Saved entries
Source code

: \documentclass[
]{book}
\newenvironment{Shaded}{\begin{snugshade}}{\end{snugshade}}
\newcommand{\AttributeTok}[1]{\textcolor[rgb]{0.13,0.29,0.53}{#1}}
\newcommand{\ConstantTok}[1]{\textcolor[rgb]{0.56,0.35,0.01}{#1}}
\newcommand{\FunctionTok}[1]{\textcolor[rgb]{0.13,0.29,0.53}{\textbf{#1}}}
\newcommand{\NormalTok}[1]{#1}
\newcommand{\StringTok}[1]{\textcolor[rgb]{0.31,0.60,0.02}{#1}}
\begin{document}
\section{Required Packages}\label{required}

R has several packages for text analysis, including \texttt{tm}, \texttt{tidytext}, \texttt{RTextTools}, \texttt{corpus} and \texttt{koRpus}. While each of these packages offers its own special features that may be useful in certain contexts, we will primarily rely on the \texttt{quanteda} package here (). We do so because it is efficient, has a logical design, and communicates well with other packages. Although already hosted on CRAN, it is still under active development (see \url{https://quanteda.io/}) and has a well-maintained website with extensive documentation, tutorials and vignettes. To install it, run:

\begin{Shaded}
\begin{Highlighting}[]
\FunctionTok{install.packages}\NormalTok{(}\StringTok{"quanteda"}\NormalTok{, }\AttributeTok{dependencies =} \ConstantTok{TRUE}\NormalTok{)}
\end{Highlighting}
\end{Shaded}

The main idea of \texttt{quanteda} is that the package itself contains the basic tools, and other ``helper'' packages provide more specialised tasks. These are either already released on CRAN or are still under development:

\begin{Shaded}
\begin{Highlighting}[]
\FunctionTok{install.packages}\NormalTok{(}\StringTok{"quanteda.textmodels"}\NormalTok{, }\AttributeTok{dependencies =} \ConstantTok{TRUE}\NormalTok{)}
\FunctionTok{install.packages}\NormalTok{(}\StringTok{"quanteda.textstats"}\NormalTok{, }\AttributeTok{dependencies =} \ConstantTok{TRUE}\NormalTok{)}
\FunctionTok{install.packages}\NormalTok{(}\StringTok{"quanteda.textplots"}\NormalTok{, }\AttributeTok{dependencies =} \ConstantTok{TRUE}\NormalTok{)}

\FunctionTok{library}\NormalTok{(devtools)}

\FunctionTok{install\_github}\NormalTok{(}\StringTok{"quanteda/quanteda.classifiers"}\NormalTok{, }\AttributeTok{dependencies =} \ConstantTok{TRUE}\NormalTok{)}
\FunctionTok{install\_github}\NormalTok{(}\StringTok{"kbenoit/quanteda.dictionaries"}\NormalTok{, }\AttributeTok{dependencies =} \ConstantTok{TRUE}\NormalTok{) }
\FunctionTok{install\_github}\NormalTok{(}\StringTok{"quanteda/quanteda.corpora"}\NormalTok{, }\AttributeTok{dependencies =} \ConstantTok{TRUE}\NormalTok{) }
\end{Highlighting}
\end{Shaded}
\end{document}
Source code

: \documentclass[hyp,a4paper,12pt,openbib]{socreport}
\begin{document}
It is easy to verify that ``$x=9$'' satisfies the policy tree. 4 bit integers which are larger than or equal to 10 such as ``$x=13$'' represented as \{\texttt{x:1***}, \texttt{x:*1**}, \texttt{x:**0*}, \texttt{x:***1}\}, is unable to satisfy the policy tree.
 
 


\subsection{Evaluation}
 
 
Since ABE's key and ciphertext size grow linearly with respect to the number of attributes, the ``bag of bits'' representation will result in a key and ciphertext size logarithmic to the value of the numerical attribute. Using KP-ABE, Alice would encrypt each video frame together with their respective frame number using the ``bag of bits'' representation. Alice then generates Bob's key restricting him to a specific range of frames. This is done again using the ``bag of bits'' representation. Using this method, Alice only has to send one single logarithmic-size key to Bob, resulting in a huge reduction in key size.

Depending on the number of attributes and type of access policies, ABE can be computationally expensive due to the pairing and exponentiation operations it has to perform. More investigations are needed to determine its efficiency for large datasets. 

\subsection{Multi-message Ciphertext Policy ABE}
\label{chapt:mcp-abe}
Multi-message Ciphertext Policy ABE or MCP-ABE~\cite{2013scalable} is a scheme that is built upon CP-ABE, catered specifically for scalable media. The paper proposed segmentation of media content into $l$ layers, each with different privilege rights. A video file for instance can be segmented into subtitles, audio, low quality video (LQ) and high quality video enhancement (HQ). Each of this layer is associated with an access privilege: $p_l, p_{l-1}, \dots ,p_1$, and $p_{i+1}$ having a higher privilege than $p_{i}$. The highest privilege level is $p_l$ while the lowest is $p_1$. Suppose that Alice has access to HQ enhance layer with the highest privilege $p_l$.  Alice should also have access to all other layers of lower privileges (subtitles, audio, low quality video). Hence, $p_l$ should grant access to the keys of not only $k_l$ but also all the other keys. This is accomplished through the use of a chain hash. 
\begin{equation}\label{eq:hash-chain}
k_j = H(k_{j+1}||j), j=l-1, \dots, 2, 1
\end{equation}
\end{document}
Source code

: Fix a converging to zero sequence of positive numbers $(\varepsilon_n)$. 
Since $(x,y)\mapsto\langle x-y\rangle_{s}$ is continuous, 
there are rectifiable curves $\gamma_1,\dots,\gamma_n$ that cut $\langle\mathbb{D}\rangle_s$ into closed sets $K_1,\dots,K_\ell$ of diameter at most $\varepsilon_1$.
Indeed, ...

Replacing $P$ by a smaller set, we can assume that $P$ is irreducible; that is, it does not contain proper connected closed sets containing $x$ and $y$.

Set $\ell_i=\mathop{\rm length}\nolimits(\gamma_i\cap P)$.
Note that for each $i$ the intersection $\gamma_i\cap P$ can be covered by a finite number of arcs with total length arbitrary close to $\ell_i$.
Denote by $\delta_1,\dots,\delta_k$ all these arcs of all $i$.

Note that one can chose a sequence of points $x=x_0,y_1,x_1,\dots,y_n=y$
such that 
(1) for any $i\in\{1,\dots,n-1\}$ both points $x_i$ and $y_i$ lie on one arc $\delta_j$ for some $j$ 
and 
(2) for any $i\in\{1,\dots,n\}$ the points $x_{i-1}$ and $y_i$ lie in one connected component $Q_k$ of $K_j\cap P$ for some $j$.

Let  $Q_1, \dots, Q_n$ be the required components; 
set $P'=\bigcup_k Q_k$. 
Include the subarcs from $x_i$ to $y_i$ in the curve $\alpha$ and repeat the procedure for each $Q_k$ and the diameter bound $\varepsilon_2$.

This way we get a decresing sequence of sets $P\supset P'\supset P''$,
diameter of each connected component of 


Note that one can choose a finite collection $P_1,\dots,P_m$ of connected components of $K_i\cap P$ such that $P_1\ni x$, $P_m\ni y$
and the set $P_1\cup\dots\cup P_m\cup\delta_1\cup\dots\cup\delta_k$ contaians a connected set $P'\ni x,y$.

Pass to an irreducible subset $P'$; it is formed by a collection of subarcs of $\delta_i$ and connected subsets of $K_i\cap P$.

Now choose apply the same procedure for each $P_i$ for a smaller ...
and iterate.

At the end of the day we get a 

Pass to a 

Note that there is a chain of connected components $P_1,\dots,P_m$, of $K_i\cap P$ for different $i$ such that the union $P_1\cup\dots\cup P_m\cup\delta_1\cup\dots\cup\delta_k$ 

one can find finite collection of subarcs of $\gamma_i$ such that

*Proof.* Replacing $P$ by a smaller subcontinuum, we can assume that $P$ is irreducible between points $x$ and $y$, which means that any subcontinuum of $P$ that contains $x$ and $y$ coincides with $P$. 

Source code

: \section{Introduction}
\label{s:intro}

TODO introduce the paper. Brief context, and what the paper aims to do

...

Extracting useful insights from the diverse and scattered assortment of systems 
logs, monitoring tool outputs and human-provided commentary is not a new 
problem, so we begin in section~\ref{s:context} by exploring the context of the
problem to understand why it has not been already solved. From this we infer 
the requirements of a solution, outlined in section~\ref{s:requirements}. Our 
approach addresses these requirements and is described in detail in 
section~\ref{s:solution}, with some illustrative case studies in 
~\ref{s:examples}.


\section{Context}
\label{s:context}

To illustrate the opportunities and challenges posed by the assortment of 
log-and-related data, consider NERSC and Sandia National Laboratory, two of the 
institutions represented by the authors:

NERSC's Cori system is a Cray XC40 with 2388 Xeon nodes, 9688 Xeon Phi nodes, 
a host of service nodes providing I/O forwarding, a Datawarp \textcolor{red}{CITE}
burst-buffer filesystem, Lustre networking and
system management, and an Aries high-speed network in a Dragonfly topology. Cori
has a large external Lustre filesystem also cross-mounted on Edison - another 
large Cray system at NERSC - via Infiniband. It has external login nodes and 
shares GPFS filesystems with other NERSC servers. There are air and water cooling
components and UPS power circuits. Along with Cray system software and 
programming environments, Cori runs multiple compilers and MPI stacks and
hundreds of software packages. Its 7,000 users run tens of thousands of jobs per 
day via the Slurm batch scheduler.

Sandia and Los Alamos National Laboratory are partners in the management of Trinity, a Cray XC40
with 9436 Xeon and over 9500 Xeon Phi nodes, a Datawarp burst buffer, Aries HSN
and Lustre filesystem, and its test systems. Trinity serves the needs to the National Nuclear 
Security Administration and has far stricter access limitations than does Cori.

### [WHAT THE EXERCISE ASKS]
Take every line from the records that holds "langle" and copy it down.

### [ANSWER TO THE PROBLEM]
Since $(x,y)\mapsto\langle x-y\rangle_{s}$ is continuous, 
there are rectifiable curves $\gamma_1,\dots,\gamma_n$ that cut $\langle\mathbb{D}\rangle_s$ into closed sets $K_1,\dots,K_\ell$ of diameter at most $\varepsilon_1$.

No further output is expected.